#### [Exercise goal]
Set down, please, the line that contains "Source code" and every line that follows it to the end of the records, exactly; do not include pictures.

#### [Supplied records]

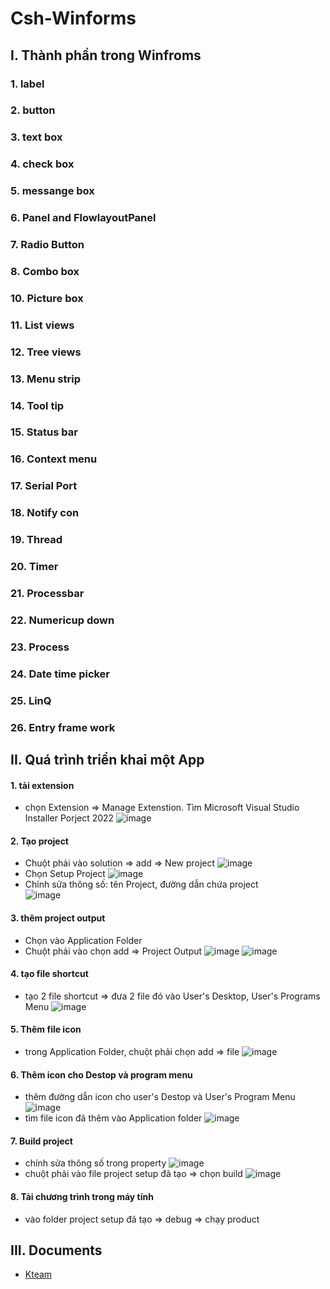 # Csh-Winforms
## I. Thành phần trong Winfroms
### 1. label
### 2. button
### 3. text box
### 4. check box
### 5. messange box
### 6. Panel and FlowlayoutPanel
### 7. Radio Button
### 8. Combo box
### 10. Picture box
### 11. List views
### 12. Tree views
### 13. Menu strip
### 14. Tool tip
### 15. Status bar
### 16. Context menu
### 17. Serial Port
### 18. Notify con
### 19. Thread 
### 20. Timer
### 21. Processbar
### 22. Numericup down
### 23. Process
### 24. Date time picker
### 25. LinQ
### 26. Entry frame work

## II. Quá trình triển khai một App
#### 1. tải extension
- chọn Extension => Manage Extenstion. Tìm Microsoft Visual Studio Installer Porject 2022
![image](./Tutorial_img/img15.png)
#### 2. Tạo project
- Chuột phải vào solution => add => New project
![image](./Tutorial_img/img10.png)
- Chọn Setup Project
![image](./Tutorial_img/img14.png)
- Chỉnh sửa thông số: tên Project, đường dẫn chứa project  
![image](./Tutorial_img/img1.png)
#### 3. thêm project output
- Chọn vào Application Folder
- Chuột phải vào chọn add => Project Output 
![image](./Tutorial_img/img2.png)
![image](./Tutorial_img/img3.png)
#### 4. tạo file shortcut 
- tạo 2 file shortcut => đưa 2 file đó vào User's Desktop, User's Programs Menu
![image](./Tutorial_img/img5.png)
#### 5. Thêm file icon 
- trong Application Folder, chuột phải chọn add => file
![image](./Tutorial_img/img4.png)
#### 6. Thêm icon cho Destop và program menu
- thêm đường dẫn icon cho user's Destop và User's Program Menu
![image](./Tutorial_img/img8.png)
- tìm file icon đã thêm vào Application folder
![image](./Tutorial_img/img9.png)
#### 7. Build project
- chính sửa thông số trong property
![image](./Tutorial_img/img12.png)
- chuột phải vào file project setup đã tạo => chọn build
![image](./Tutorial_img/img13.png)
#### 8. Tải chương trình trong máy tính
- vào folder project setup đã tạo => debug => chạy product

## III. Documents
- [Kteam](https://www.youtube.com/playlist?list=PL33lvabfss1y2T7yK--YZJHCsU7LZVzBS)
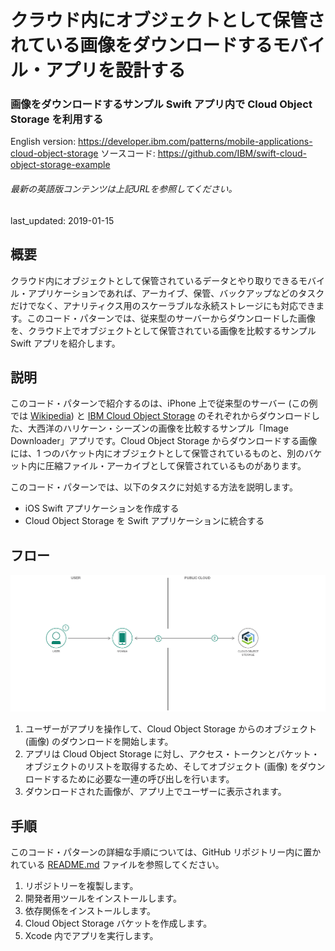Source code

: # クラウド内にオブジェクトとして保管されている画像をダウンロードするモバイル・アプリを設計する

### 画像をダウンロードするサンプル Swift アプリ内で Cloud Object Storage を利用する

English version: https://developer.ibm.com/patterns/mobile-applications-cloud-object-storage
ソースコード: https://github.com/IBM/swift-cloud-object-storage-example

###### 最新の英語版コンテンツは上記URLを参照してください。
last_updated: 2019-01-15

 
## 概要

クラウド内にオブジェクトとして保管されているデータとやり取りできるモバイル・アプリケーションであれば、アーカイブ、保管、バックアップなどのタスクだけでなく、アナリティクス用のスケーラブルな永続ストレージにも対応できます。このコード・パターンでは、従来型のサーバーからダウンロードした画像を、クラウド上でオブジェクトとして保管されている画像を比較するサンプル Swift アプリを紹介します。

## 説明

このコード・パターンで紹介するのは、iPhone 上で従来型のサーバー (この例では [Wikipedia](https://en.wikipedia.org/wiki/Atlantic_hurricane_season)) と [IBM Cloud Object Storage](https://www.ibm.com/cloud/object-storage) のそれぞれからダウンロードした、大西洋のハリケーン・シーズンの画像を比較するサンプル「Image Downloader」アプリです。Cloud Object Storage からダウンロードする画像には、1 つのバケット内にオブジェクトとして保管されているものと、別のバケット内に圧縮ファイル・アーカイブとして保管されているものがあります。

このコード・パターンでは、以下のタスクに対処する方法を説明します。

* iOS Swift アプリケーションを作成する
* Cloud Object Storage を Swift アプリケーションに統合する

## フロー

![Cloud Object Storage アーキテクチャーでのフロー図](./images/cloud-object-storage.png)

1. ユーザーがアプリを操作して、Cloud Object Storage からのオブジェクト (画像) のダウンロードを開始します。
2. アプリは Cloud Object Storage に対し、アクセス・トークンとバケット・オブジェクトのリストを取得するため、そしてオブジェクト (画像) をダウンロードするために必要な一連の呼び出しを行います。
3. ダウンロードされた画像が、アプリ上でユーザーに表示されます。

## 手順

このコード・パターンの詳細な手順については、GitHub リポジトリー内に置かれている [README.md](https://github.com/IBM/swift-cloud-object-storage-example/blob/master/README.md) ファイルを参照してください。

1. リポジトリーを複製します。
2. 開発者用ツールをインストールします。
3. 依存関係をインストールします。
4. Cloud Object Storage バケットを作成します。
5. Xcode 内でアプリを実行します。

#### [Solution to this exercise]
Source code

: # クラウド内にオブジェクトとして保管されている画像をダウンロードするモバイル・アプリを設計する

### 画像をダウンロードするサンプル Swift アプリ内で Cloud Object Storage を利用する

English version: https://developer.ibm.com/patterns/mobile-applications-cloud-object-storage
ソースコード: https://github.com/IBM/swift-cloud-object-storage-example

###### 最新の英語版コンテンツは上記URLを参照してください。
last_updated: 2019-01-15

 
## 概要

クラウド内にオブジェクトとして保管されているデータとやり取りできるモバイル・アプリケーションであれば、アーカイブ、保管、バックアップなどのタスクだけでなく、アナリティクス用のスケーラブルな永続ストレージにも対応できます。このコード・パターンでは、従来型のサーバーからダウンロードした画像を、クラウド上でオブジェクトとして保管されている画像を比較するサンプル Swift アプリを紹介します。

## 説明

このコード・パターンで紹介するのは、iPhone 上で従来型のサーバー (この例では [Wikipedia](https://en.wikipedia.org/wiki/Atlantic_hurricane_season)) と [IBM Cloud Object Storage](https://www.ibm.com/cloud/object-storage) のそれぞれからダウンロードした、大西洋のハリケーン・シーズンの画像を比較するサンプル「Image Downloader」アプリです。Cloud Object Storage からダウンロードする画像には、1 つのバケット内にオブジェクトとして保管されているものと、別のバケット内に圧縮ファイル・アーカイブとして保管されているものがあります。

このコード・パターンでは、以下のタスクに対処する方法を説明します。

* iOS Swift アプリケーションを作成する
* Cloud Object Storage を Swift アプリケーションに統合する

## フロー

![Cloud Object Storage アーキテクチャーでのフロー図](./images/cloud-object-storage.png)

1. ユーザーがアプリを操作して、Cloud Object Storage からのオブジェクト (画像) のダウンロードを開始します。
2. アプリは Cloud Object Storage に対し、アクセス・トークンとバケット・オブジェクトのリストを取得するため、そしてオブジェクト (画像) をダウンロードするために必要な一連の呼び出しを行います。
3. ダウンロードされた画像が、アプリ上でユーザーに表示されます。

## 手順

このコード・パターンの詳細な手順については、GitHub リポジトリー内に置かれている [README.md](https://github.com/IBM/swift-cloud-object-storage-example/blob/master/README.md) ファイルを参照してください。

1. リポジトリーを複製します。
2. 開発者用ツールをインストールします。
3. 依存関係をインストールします。
4. Cloud Object Storage バケットを作成します。
5. Xcode 内でアプリを実行します。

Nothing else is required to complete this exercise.